While I have no contact with the graphic designer that made the title piece for the show, the choice is not a random one.
Along Sixth Avenue, the Avenue of the Americas, opposite Rockefeller Plaza, stand what is popularly and academically known as the XYZ Buildings.
The name's origins are a bit disputed; they may have even been called so originally by their creator, but either way, they very nicely encapsulates how bland and anonymous these buildings are, an extreme of corporate American architecture. It also helps that the first tower was originally the Exxon Building, which not only has lots of XXs in it, but is also generally regarding as one of the most menacing, and EVIL conglomerates of all time, the one of oil spills and trust-busting. The other two were originally the McGraw-Hill and the Celanese Buildings.
The short article in the book Manhattan Skyscrapers, by Eric Peter Nash and Norman McGrath, is lovely, and worth reading entirely, but I won't reprint it here, except on a few points:
Few have kind words for this super complex of three nearly identical towers…
Even [the architect] Wallace Harrison's biographer…calls them "monotonous," "tedious," "overbearing," and "arid" all in one paragraph. The buildings are most criticized for their prosaic presentation of the tall office building as shoe boxes of commercial space…
The very anonymity of the XYZ buildings works to their advantage in forming a kind of abstract, gridded background that thrusts the avenue intuit he foreground. These are surely the most reticent towers ever built…from certain angels up and down the avenue, the towers seem to disappear entirely, freeing up the sky around them…

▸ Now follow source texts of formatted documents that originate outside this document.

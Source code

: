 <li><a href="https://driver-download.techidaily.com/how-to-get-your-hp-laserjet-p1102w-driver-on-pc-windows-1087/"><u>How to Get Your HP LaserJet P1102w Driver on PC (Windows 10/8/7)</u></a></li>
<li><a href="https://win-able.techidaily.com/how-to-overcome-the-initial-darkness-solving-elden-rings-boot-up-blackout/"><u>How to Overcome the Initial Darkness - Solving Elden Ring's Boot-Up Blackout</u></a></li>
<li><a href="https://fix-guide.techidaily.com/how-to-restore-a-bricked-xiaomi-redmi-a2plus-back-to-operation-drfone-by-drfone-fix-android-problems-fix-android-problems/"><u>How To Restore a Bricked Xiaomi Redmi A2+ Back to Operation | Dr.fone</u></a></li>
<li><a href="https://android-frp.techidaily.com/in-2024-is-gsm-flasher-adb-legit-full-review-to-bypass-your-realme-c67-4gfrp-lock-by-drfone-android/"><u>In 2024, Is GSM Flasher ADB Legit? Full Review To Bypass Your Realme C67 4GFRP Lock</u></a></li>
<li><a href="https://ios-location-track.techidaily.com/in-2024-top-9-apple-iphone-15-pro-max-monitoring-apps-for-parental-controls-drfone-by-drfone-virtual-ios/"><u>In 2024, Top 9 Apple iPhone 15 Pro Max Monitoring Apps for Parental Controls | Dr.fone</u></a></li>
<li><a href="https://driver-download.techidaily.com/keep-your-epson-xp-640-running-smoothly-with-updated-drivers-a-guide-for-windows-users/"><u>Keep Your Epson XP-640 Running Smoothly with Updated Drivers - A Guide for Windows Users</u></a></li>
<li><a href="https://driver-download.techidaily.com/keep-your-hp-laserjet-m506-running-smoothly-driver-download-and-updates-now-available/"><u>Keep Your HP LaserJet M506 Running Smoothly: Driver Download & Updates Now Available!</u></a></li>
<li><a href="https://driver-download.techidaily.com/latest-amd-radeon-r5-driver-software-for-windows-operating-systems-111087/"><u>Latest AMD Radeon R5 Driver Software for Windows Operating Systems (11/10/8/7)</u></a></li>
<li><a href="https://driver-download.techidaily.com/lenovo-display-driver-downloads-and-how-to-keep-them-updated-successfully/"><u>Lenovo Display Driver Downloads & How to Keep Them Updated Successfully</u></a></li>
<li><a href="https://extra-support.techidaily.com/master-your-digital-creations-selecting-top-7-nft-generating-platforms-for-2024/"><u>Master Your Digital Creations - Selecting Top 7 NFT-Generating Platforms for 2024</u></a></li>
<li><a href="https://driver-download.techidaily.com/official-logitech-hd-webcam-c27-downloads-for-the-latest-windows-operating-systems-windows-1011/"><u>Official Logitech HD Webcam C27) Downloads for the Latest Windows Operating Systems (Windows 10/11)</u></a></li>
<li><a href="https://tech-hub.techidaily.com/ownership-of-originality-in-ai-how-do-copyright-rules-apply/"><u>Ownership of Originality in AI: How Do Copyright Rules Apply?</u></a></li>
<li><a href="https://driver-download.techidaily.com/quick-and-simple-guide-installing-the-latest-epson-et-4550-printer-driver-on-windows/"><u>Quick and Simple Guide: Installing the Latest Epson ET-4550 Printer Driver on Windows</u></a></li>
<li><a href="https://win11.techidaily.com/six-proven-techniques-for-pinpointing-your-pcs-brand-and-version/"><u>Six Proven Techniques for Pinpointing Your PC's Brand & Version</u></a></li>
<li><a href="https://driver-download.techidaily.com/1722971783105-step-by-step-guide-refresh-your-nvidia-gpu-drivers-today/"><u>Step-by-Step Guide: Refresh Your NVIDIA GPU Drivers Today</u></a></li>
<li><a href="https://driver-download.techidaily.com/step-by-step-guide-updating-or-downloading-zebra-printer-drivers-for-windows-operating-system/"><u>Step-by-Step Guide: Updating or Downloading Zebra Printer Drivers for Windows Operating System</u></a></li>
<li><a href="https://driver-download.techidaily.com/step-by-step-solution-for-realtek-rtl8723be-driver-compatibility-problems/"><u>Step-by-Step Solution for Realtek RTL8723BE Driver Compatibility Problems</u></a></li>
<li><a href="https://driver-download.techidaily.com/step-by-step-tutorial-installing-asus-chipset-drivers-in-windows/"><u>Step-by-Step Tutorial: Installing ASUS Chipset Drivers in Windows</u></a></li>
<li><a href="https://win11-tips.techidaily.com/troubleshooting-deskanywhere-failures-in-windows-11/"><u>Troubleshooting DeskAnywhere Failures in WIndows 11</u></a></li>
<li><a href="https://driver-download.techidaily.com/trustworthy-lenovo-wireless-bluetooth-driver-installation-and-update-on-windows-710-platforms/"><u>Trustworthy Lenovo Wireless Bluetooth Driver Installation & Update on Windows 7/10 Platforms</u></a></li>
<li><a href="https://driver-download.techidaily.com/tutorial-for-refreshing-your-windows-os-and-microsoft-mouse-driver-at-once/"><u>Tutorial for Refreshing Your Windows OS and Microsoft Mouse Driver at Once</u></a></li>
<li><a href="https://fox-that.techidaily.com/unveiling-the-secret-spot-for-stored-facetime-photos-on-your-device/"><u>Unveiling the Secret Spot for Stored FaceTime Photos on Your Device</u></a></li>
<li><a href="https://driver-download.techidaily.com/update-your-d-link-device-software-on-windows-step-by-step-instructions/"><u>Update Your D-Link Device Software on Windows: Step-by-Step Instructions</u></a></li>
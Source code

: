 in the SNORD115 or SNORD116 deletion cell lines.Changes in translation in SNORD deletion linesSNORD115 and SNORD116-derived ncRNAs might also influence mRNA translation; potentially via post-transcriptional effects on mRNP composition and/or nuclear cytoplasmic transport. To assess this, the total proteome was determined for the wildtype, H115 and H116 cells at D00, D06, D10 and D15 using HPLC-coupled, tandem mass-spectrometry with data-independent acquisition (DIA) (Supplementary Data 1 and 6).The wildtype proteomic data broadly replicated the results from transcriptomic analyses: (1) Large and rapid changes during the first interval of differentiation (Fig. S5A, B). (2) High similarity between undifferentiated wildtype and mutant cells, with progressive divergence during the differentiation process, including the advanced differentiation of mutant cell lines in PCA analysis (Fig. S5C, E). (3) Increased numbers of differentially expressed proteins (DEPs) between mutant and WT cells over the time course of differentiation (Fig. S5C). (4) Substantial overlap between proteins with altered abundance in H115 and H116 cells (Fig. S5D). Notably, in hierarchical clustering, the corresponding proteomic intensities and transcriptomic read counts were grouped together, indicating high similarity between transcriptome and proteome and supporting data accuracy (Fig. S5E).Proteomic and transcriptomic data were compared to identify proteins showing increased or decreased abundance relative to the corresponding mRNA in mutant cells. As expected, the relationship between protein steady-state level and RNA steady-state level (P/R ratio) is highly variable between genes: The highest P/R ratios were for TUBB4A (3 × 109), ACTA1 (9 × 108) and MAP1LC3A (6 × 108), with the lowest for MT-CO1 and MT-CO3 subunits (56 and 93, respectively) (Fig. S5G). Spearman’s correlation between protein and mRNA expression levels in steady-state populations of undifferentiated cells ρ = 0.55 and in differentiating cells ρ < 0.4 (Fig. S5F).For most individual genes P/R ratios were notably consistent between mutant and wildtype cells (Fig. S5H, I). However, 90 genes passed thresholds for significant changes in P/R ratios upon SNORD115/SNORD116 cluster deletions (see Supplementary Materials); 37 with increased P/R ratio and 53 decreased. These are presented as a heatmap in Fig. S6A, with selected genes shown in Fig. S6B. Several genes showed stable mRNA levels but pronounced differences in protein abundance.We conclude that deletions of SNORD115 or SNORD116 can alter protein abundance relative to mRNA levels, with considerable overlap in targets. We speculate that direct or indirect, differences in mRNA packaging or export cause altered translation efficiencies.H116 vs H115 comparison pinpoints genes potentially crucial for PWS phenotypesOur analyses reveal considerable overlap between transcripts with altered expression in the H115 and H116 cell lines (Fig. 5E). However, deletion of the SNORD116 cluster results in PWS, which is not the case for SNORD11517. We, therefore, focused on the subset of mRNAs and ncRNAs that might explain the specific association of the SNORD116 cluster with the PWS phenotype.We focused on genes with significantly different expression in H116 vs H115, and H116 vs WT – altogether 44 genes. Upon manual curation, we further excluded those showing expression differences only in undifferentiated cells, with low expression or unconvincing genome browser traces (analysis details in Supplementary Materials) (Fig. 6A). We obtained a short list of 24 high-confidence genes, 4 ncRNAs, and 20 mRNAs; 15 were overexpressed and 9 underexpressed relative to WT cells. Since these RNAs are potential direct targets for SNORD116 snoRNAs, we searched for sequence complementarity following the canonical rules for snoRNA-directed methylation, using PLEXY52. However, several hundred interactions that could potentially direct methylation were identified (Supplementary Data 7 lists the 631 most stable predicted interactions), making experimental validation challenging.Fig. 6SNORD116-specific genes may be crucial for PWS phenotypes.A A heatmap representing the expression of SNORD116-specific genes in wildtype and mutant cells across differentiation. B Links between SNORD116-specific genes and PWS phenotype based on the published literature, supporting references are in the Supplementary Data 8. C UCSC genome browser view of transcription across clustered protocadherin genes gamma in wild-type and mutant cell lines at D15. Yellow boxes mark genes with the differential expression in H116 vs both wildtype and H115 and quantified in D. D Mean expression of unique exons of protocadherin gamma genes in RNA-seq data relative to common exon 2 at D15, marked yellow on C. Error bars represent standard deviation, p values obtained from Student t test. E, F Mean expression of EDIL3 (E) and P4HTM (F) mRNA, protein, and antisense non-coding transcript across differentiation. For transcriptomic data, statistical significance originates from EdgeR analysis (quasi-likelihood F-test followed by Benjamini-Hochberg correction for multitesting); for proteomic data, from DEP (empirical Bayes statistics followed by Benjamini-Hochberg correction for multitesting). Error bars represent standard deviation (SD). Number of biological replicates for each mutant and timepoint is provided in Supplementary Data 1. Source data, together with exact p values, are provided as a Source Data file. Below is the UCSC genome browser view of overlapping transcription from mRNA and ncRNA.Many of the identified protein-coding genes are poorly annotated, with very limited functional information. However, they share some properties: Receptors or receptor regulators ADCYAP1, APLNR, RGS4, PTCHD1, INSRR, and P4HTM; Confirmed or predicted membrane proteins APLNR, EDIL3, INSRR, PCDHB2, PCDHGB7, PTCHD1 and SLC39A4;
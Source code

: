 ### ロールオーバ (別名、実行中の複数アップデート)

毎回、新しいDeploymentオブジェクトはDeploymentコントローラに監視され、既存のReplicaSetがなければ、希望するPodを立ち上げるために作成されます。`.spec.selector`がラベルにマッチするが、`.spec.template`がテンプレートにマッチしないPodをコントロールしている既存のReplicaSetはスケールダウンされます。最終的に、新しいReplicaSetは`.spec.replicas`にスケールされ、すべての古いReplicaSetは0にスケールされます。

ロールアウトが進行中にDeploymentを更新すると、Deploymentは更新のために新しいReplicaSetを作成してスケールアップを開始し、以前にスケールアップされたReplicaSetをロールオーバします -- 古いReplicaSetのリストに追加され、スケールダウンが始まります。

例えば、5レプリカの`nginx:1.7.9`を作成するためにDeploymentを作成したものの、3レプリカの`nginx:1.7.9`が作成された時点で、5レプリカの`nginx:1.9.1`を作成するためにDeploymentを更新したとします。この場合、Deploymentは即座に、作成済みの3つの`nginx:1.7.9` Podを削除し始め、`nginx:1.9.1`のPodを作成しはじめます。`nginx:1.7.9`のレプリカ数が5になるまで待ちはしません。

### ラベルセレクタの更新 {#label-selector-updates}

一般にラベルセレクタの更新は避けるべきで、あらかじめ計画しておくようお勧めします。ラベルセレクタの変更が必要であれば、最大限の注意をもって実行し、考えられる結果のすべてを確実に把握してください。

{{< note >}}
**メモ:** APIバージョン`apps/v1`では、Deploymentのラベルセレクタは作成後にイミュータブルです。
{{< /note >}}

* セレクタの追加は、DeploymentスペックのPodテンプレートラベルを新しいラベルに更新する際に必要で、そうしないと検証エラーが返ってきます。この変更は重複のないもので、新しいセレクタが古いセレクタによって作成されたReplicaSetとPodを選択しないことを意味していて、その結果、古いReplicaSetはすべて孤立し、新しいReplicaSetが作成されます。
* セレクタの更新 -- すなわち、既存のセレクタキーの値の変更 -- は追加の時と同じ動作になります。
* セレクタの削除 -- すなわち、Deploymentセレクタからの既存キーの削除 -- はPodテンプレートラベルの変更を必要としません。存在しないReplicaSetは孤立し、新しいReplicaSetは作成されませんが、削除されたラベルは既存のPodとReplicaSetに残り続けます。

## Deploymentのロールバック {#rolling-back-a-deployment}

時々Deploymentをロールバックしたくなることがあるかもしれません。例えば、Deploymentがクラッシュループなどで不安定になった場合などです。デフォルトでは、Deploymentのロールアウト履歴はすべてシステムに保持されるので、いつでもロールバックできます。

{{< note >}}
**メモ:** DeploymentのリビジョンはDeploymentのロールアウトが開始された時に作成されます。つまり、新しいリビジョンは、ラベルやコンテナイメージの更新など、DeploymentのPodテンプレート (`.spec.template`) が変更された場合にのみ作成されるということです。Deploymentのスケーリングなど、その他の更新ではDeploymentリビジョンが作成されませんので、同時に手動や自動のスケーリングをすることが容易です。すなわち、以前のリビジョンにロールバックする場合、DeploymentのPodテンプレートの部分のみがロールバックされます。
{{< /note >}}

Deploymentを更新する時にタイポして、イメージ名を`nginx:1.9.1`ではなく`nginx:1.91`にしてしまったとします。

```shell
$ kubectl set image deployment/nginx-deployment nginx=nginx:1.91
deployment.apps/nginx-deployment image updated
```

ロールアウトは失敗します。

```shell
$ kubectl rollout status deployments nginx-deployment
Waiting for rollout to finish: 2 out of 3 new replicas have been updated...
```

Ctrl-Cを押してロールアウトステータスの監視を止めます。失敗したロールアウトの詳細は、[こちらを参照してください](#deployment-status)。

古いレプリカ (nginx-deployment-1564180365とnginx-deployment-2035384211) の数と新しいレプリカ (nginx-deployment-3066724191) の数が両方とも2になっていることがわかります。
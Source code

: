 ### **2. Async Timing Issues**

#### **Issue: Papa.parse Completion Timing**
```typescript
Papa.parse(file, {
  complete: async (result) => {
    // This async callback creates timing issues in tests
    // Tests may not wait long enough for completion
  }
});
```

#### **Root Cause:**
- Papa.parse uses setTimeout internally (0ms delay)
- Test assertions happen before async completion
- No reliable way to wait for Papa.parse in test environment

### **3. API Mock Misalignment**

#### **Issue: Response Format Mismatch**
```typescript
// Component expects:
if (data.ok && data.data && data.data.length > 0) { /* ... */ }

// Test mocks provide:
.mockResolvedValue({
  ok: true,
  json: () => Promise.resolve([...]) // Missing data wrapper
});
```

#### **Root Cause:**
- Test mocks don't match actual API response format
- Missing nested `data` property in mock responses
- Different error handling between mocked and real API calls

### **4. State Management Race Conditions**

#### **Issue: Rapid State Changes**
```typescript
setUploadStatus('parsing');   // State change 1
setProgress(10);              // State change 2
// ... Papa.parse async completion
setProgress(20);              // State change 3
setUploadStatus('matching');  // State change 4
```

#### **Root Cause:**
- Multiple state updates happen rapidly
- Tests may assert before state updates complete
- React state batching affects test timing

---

The XYZ plan is the closest approximation of what Le Corbusier's proposed City of Towers would look like in the context of Manhattan, or what a city might be like if it were all designed by one person…
The XYZ Buildings fail in the foreground because of their lack of style, but are overlooked as among the city's best background buildings.
Perhaps as the ultimate metaphor for architectural nefariousness, the XYZ Buildings also appear as the symbol of radical Manhattanism on the cover of Rem Koolhaas's seminal Delirious New York.
And so this triptych is a great symbol of faceless, corrupted corporations invading our lives, taking over our country, ruining our society through their GREED! It also doesn't hurt that NBC's competitor, News Corp's Fox News, has its studios in the base of one of the buildings. (or, what does that say about Fox News?!)
From Top of the Rock ©2007 Bauzeitgeist
So, pure hideousness, then. What of this somewhat gorgeous photo, taken by Ofer Wolberger, via This Isn't Happiness, which captioned the photo simply, "Gotham." Which further suggests that the XYZ is the most generic stand-in for not just New York, but for anonymous urbanism.